* _Exercise goal_
Repeat the material exactly from its first line to the line that includes "the nearest pixel.". Skip pictures.

* _Provided material_
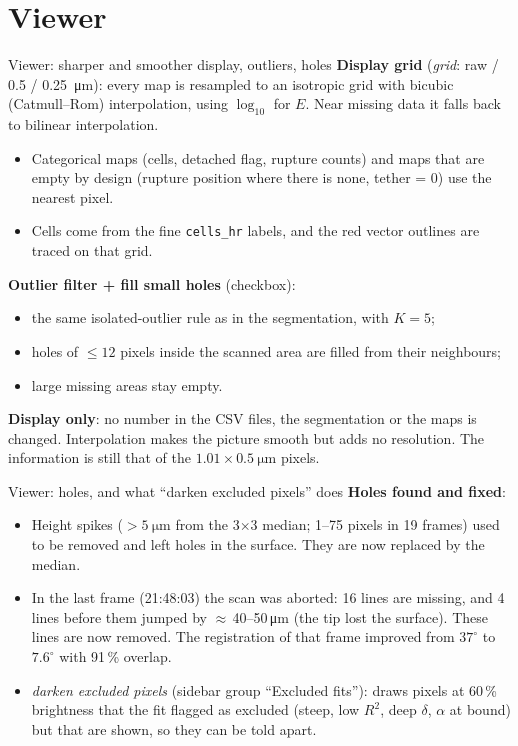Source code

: \documentclass[aspectratio=169,9pt]{beamer}
\begin{document}
\section{Viewer}

\begin{frame}{Viewer: sharper and smoother display, outliers, holes}
\small
\textbf{Display grid} (\emph{grid}: raw / \SI{0.5}{} / \SI{0.25}{\micro\metre}): every map is resampled to an isotropic grid with bicubic (Catmull--Rom) interpolation, using $\log_{10}$ for $E$. Near missing data it falls back to bilinear interpolation.
\begin{itemize}
\item Categorical maps (cells, detached flag, rupture counts) and maps that are empty by design (rupture position where there is none, tether = 0) use the nearest pixel.
\item Cells come from the fine \texttt{cells\_hr} labels, and the red vector outlines are traced on that grid.
\end{itemize}
\textbf{Outlier filter + fill small holes} (checkbox):
\begin{itemize}
\item the same isolated-outlier rule as in the segmentation, with $K=5$;
\item holes of $\le12$ pixels inside the scanned area are filled from their neighbours;
\item large missing areas stay empty.
\end{itemize}
\textbf{Display only}: no number in the CSV files, the segmentation or the maps is changed. Interpolation makes the picture smooth but adds no resolution. The information is still that of the $1.01\times\SI{0.5}{\micro\metre}$ pixels.
\end{frame}

\begin{frame}{Viewer: holes, and what ``darken excluded pixels'' does}
\small
\textbf{Holes found and fixed}:
\begin{itemize}
\item Height spikes ($>\SI{5}{\micro\metre}$ from the 3$\times$3 median; 1--75 pixels in 19 frames) used to be removed and left holes in the surface. They are now replaced by the median.
\item In the last frame (21:48:03) the scan was aborted: 16 lines are missing, and 4 lines before them jumped by $\approx$\,40--50\,\si{\micro\metre} (the tip lost the surface). These lines are now removed. The registration of that frame improved from $37^\circ$ to $7.6^\circ$ with 91\,\% overlap.
\item \emph{darken excluded pixels} (sidebar group ``Excluded fits''): draws pixels at 60\,\% brightness that the fit flagged as excluded (steep, low $R^2$, deep $\delta$, $\alpha$ at bound) but that are shown, so they can be told apart.
\end{itemize}
\end{frame}
\end{document}
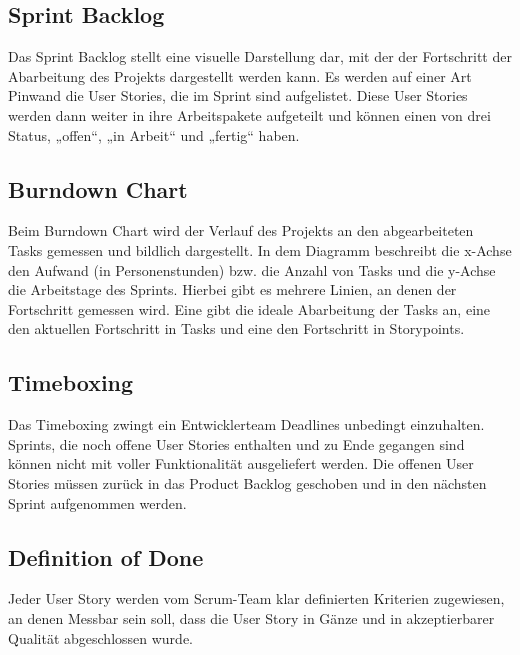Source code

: \subsection{Sprint Backlog}
Das Sprint Backlog stellt eine visuelle Darstellung dar, mit der der Fortschritt der Abarbeitung des Projekts dargestellt werden kann. Es werden auf einer Art Pinwand die User Stories, die im Sprint sind aufgelistet. Diese User Stories werden dann weiter in ihre Arbeitspakete aufgeteilt und können einen von drei Status, „offen“, „in Arbeit“ und „fertig“ haben.
\subsection{Burndown Chart}
Beim Burndown Chart wird der Verlauf des Projekts an den abgearbeiteten Tasks gemessen und bildlich dargestellt. In dem Diagramm beschreibt die x-Achse den Aufwand (in Personenstunden) bzw. die Anzahl von Tasks und die y-Achse die Arbeitstage des Sprints. 
Hierbei gibt es mehrere Linien, an denen der Fortschritt gemessen wird. Eine gibt die ideale Abarbeitung der Tasks an, eine den aktuellen Fortschritt in Tasks und eine den Fortschritt in Storypoints.
\newpage
\subsection{Timeboxing}
Das Timeboxing zwingt ein Entwicklerteam Deadlines unbedingt einzuhalten. Sprints, die noch offene User Stories enthalten und zu Ende gegangen sind können nicht mit voller Funktionalität ausgeliefert werden. Die offenen User Stories müssen zurück in das Product Backlog geschoben und in den nächsten Sprint aufgenommen werden.
\subsection{Definition of Done}
Jeder User Story werden vom Scrum-Team klar definierten Kriterien zugewiesen, an denen Messbar sein soll, dass die User Story in Gänze und in akzeptierbarer Qualität abgeschlossen wurde.
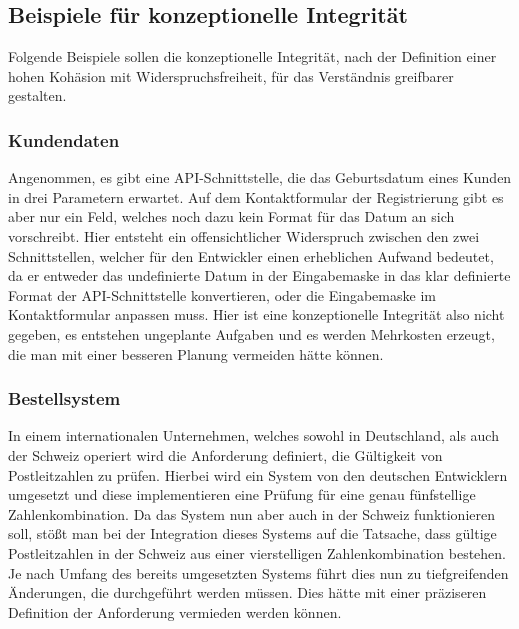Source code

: \documentclass[a4paper, ngerman, 12pt, usenames, dvipsnames]{article}
\begin{document}
\subsection{Beispiele für konzeptionelle Integrität}
Folgende Beispiele sollen die konzeptionelle Integrität, nach der Definition einer hohen Kohäsion mit Widerspruchsfreiheit, für das Verständnis greifbarer gestalten.

\subsubsection{Kundendaten}
Angenommen, es gibt eine API-Schnittstelle, die das Geburtsdatum eines Kunden in drei Parametern erwartet. Auf dem Kontaktformular der Registrierung gibt es aber nur ein Feld, welches noch dazu kein Format für das Datum an sich vorschreibt. Hier entsteht ein offensichtlicher Widerspruch zwischen den zwei Schnittstellen, welcher für den Entwickler einen erheblichen Aufwand bedeutet, da er entweder das undefinierte Datum in der Eingabemaske in das klar definierte Format der API-Schnittstelle konvertieren, oder die Eingabemaske im Kontaktformular anpassen muss. Hier ist eine konzeptionelle Integrität also nicht gegeben, es entstehen ungeplante Aufgaben und es werden Mehrkosten erzeugt, die man mit einer besseren Planung vermeiden hätte können.

\subsubsection{Bestellsystem}
In einem internationalen Unternehmen, welches sowohl in Deutschland, als auch der Schweiz operiert wird die Anforderung definiert, die Gültigkeit von Postleitzahlen zu prüfen. Hierbei wird ein System von den deutschen Entwicklern umgesetzt und diese implementieren eine Prüfung für eine genau fünfstellige Zahlenkombination. Da das System nun aber auch in der Schweiz funktionieren soll, stößt man bei der Integration dieses Systems auf die Tatsache, dass gültige Postleitzahlen in der Schweiz aus einer vierstelligen Zahlenkombination bestehen. Je nach Umfang des bereits umgesetzten Systems führt dies nun zu tiefgreifenden Änderungen, die durchgeführt werden müssen. Dies hätte mit einer präziseren Definition der Anforderung vermieden werden können.
\end{document}
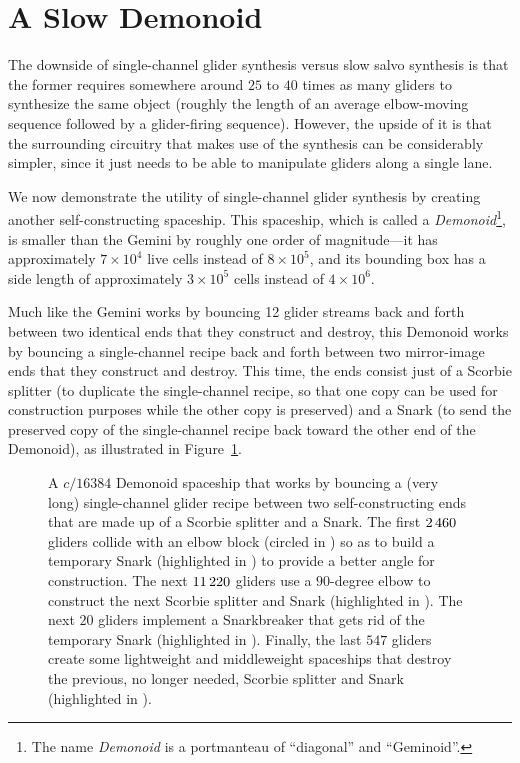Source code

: \section{A Slow Demonoid}\label{sec:slow_demonoid}

The downside of single-channel glider synthesis versus slow salvo synthesis is that the former requires somewhere around $25$ to $40$ times as many gliders to synthesize the same object (roughly the length of an average elbow-moving sequence followed by a glider-firing sequence). However, the upside of it is that the surrounding circuitry that makes use of the synthesis can be considerably simpler, since it just needs to be able to manipulate gliders along a single lane.

We now demonstrate the utility of single-channel glider synthesis by creating another self-constructing spaceship. This spaceship, which is called a \emph{Demonoid}\footnote{The name \emph{Demonoid} is a portmanteau of ``diagonal'' and ``Geminoid''.}, is smaller than the Gemini by roughly one order of magnitude---it has approximately $7 \times 10^4$ live cells instead of $8 \times 10^5$, and its bounding box has a side length of approximately $3 \times 10^5$ cells instead of $4 \times 10^6$.

Much like the Gemini works by bouncing 12 glider streams back and forth between two identical ends that they construct and destroy, this Demonoid works by bouncing a single-channel recipe back and forth between two mirror-image ends that they construct and destroy. This time, the ends consist just of a Scorbie splitter (to duplicate the single-channel recipe, so that one copy can be used for construction purposes while the other copy is preserved) and a Snark (to send the preserved copy of the single-channel recipe back toward the other end of the Demonoid), as illustrated in Figure~\ref{fig:slow_demonoid}.

\begin{figure}[!htbp]
	\centering
	\caption{A $c/16384$ Demonoid spaceship that works by bouncing a (very long) single-channel glider recipe between two self-constructing ends that are made up of a Scorbie splitter and a Snark. The first $2{\,}460$ gliders collide with an elbow block (circled in ) so as to build a temporary Snark (highlighted in ) to provide a better angle for construction. The next $11{\,}220$ gliders use a $90$-degree elbow to construct the next Scorbie splitter and Snark (highlighted in ). The next $20$ gliders implement a Snarkbreaker that gets rid of the temporary Snark (highlighted in ). Finally, the last $547$ gliders create some lightweight and middleweight spaceships that destroy the previous, no longer needed, Scorbie splitter and Snark (highlighted in ).}\label{fig:slow_demonoid}
\end{figure}


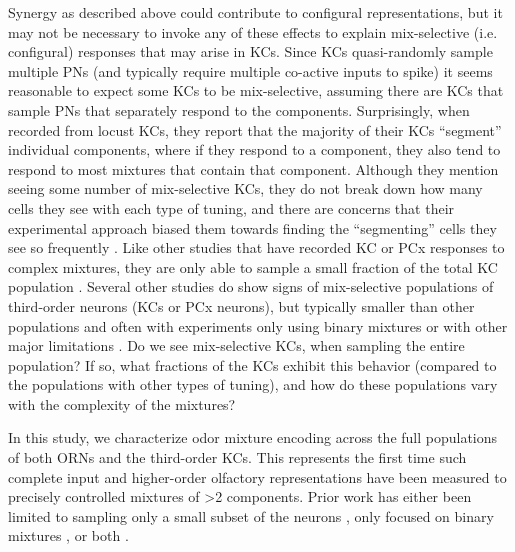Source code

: \documentclass[12pt]{caltech_thesis}
\renewcommand{\cite}{{ }\autocite}
\begin{document}
\begin{refsection}
Synergy as described above could contribute to configural representations, but it may not be necessary to invoke any of these effects to explain mix-selective (i.e. configural) responses that may arise in KCs.
Since KCs quasi-randomly sample multiple PNs (and typically require multiple co-active inputs to spike) it seems reasonable to expect some KCs to be mix-selective, assuming there are KCs that sample PNs that separately respond to the components.
Surprisingly, when \textcite{LocustKCMixSpiking} recorded from locust KCs, they report that the majority of their KCs ``segment'' individual components, where if they respond to a component, they also tend to respond to most mixtures that contain that component.
Although they mention seeing some number of mix-selective KCs, they do not break down how many cells they see with each type of tuning, and there are concerns that their experimental approach biased them towards finding the ``segmenting'' cells they see so frequently\cite{LocustKCMixSpiking}.
Like other studies that have recorded KC or PCx responses to complex mixtures, they are only able to sample a small fraction of the total KC population\cite{PiriformMixSupp}.
Several other studies do show signs of mix-selective populations of third-order neurons (KCs or PCx neurons), but typically smaller than other populations and often with experiments only using binary mixtures or with other major limitations\cite{PiriformMixSupp,Rokni2020,Endo2020}.
Do we see mix-selective KCs, when sampling the entire population?
If so, what fractions of the KCs exhibit this behavior (compared to the populations with other types of tuning), and how do these populations vary with the complexity of the mixtures?

In this study, we characterize odor mixture encoding across the full populations of both ORNs and the third-order KCs.
This represents the first time such complete input and higher-order olfactory representations have been measured to precisely controlled mixtures of >2 components.
Prior work has either been limited to sampling only a small subset of the neurons\cite{LocustKCMixSpiking}, only focused on binary mixtures\cite{Endo2020}, or both\cite{PiriformMixSupp,Campbell2013}.


\end{refsection}
\end{document}
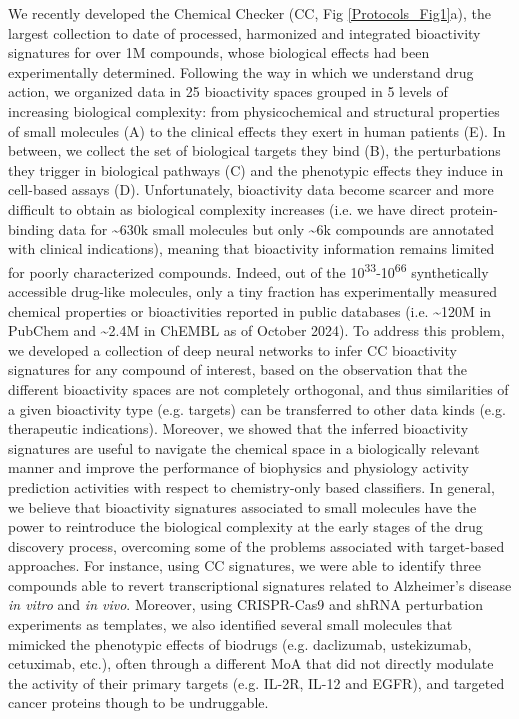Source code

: We recently developed the Chemical Checker (CC, Fig \ref{Protocols_Fig1}a), the largest collection to date of processed, harmonized and integrated bioactivity signatures for over 1M compounds, whose biological effects had been experimentally determined\cite{duran-frigola_extending_2020}. Following the way in which we understand drug action, we organized data in 25 bioactivity spaces grouped in 5 levels of increasing biological complexity: from physicochemical and structural properties of small molecules (A) to the clinical effects they exert in human patients (E). In between, we collect the set of biological targets they bind (B), the perturbations they trigger in biological pathways (C) and the phenotypic effects they induce in cell-based assays (D). Unfortunately, bioactivity data become scarcer and more difficult to obtain as biological complexity increases (i.e. we have direct protein-binding data for \textasciitilde630k small molecules but only \textasciitilde6k compounds are annotated with clinical indications), meaning that bioactivity information remains limited for poorly characterized compounds. Indeed, out of the 10\textsuperscript{33}-10\textsuperscript{66} synthetically accessible drug-like molecules\cite{polishchuk_estimation_2013, bohacek_art_1996}, only a tiny fraction has experimentally measured chemical properties or bioactivities reported in public databases (i.e. \textasciitilde120M in PubChem and \textasciitilde2.4M in ChEMBL as of October 2024). To address this problem, we developed a collection of deep neural networks to infer CC bioactivity signatures for any compound of interest\cite{bertoni_bioactivity_2021, comajuncosa-creus_stereochemically-aware_2024}, based on the observation that the different bioactivity spaces are not completely orthogonal, and thus similarities of a given bioactivity type (e.g. targets) can be transferred to other data kinds (e.g. therapeutic indications). Moreover, we showed that the inferred bioactivity signatures are useful to navigate the chemical space in a biologically relevant manner and improve the performance of biophysics and physiology activity prediction activities with respect to chemistry-only based classifiers\cite{bertoni_bioactivity_2021}. In general, we believe that bioactivity signatures associated to small molecules have the power to reintroduce the biological complexity at the early stages of the drug discovery process, overcoming some of the problems associated with target-based approaches. For instance, using CC signatures, we were able to identify three compounds able to revert transcriptional signatures related to Alzheimer’s disease \textit{in vitro} and \textit{in vivo}\cite{pauls_identification_2021}. Moreover, using CRISPR-Cas9 and shRNA perturbation experiments as templates, we also identified several small molecules that mimicked the phenotypic effects of biodrugs (e.g. daclizumab, ustekizumab, cetuximab, etc.), often through a different MoA that did not directly modulate the activity of their primary targets (e.g. IL-2R, IL-12 and EGFR)\cite{duran-frigola_extending_2020}, and targeted cancer proteins though to be undruggable\cite{bertoni_bioactivity_2021}.


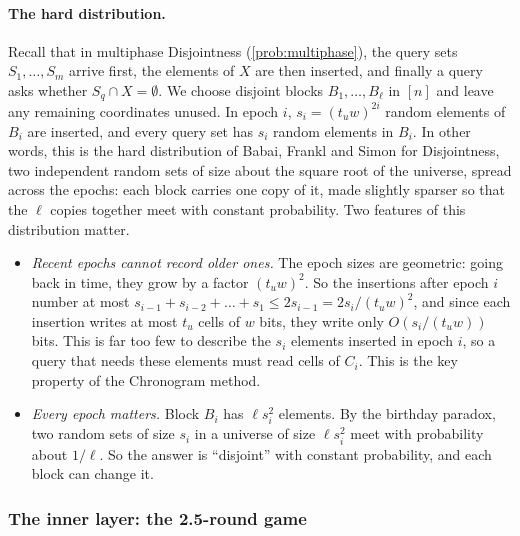 \documentclass[11pt]{article}
\theoremstyle{plain}
\theoremstyle{definition}
\theoremstyle{remark}
\begin{document}
\paragraph{The hard distribution.}
Recall that in multiphase Disjointness (\cref{prob:multiphase}), the query sets $S_1, \dots, S_m$ arrive first, the elements of $X$ are then inserted, and finally a query asks whether $S_q \cap X = \emptyset$. We choose disjoint blocks $B_1, \dots, B_\ell$ in $[n]$ and leave any remaining coordinates unused. In epoch $i$, $s_i = (t_u w)^{2i}$ random elements of $B_i$ are inserted, and every query set has $s_i$ random elements in $B_i$. In other words, this is the hard distribution of Babai, Frankl and Simon \cite{babai_complexity_1986} for Disjointness, two independent random sets of size about the square root of the universe, spread across the epochs: each block carries one copy of it, made slightly sparser so that the $\ell$ copies together meet with constant probability. Two features of this distribution matter.
\begin{itemize}[leftmargin=*]
  \item \emph{Recent epochs cannot record older ones.} The epoch sizes are geometric: going back in time, they grow by a factor $(t_u w)^2$. So the insertions after epoch $i$ number at most $s_{i-1} + s_{i-2} + \dots + s_1 \le 2 s_{i-1} = 2 s_i/(t_u w)^2$, and since each insertion writes at most $t_u$ cells of $w$ bits, they write only $O(s_i/(t_u w))$ bits. This is far too few to describe the $s_i$ elements inserted in epoch $i$, so a query that needs these elements must read cells of $C_i$. This is the key property of the Chronogram method.
  \item \emph{Every epoch matters.} Block $B_i$ has $\ell s_i^2$ elements. By the birthday paradox, two random sets of size $s_i$ in a universe of size $\ell s_i^2$ meet with probability about $1/\ell$. So the answer is ``disjoint'' with constant probability, and each block can change it.
\end{itemize}

\subsubsection{The inner layer: the 2.5-round game}
\end{document}
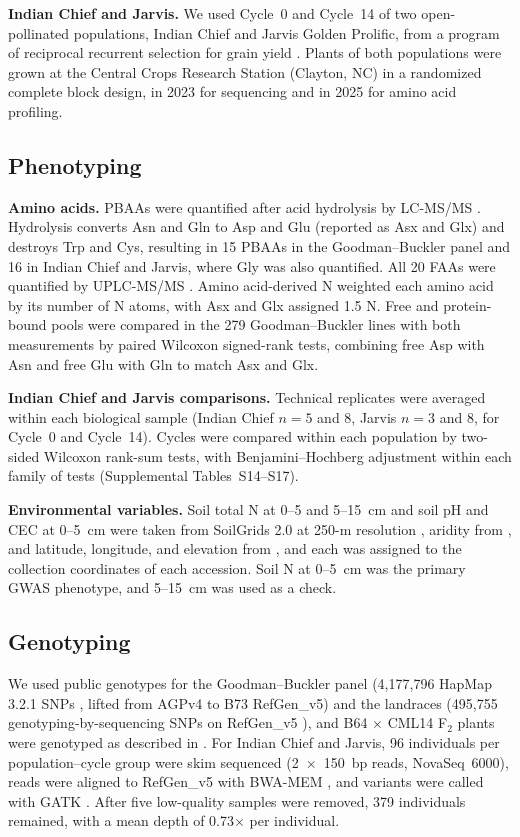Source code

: \documentclass[namedate,unnumsec,webpdf,contemporary,large]{oup-authoring-template}
\begin{document}
\noindent\textbf{Indian Chief and Jarvis.} We used Cycle~0 and Cycle~14 of two open-pollinated populations, Indian Chief and Jarvis Golden Prolific, from a program of reciprocal recurrent selection for grain yield \citep{MollStuber1971,Moll1994}. Plants of both populations were grown at the Central Crops Research Station (Clayton, NC) in a randomized complete block design, in 2023 for sequencing and in 2025 for amino acid profiling.

\subsection{Phenotyping}

\noindent\textbf{Amino acids.} PBAAs were quantified after acid hydrolysis by LC-MS/MS \citep{Yobi2018PBAA}. Hydrolysis converts Asn and Gln to Asp and Glu (reported as Asx and Glx) and destroys Trp and Cys, resulting in 15 PBAAs in the Goodman--Buckler panel and 16 in Indian Chief and Jarvis, where Gly was also quantified. All 20 FAAs were quantified by UPLC-MS/MS \citep{Gu2007LCMS}. Amino acid-derived N weighted each amino acid by its number of N atoms, with Asx and Glx assigned 1.5 N. Free and protein-bound pools were compared in the 279 Goodman--Buckler lines with both measurements \citep{Shrestha2022} by paired Wilcoxon signed-rank tests, combining free Asp with Asn and free Glu with Gln to match Asx and Glx.

\noindent\textbf{Indian Chief and Jarvis comparisons.} Technical replicates were averaged within each biological sample (Indian Chief $n = 5$ and 8, Jarvis $n = 3$ and 8, for Cycle~0 and Cycle~14). Cycles were compared within each population by two-sided Wilcoxon rank-sum tests, with Benjamini--Hochberg adjustment within each family of tests (Supplemental Tables~S14--S17).

\noindent\textbf{Environmental variables.} Soil total N at 0--5 and 5--15~cm and soil pH and CEC at 0--5~cm were taken from SoilGrids 2.0 at 250-m resolution \citep{Poggio2021SoilGrids}, aridity from \citet{Zomer2022Aridity}, and latitude, longitude, and elevation from \citet{RomeroNavarro2017Landraces}, and each was assigned to the collection coordinates of each accession. Soil N at 0--5~cm was the primary GWAS phenotype, and 5--15~cm was used as a check.

\subsection{Genotyping}
We used public genotypes for the Goodman--Buckler panel (4,177,796 HapMap 3.2.1 SNPs \citealp{Bukowski2018HapMap3}, lifted from AGPv4 to B73 RefGen\_v5) and the landraces (495,755 genotyping-by-sequencing SNPs on RefGen\_v5 \citealp{RomeroNavarro2017Landraces}), and B64 $\times$ CML14 F$_2$ plants were genotyped as described in \citet{Fitzsimmons2026KernelKitchen}. For Indian Chief and Jarvis, 96 individuals per population--cycle group were skim sequenced (2~$\times$~150~bp reads, NovaSeq~6000), reads were aligned to RefGen\_v5 with BWA-MEM \citep{Li2013BWAMEM}, and variants were called with GATK \citep{McKenna2010GATK}. After five low-quality samples were removed, 379 individuals remained, with a mean depth of 0.73$\times$ per individual.
\end{document}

* _Result_
Source code

: \documentclass[aspectratio=169,9pt]{beamer}
\begin{document}
\section{Viewer}

\begin{frame}{Viewer: sharper and smoother display, outliers, holes}
\small
\textbf{Display grid} (\emph{grid}: raw / \SI{0.5}{} / \SI{0.25}{\micro\metre}): every map is resampled to an isotropic grid with bicubic (Catmull--Rom) interpolation, using $\log_{10}$ for $E$. Near missing data it falls back to bilinear interpolation.
\begin{itemize}
\item Categorical maps (cells, detached flag, rupture counts) and maps that are empty by design (rupture position where there is none, tether = 0) use the nearest pixel.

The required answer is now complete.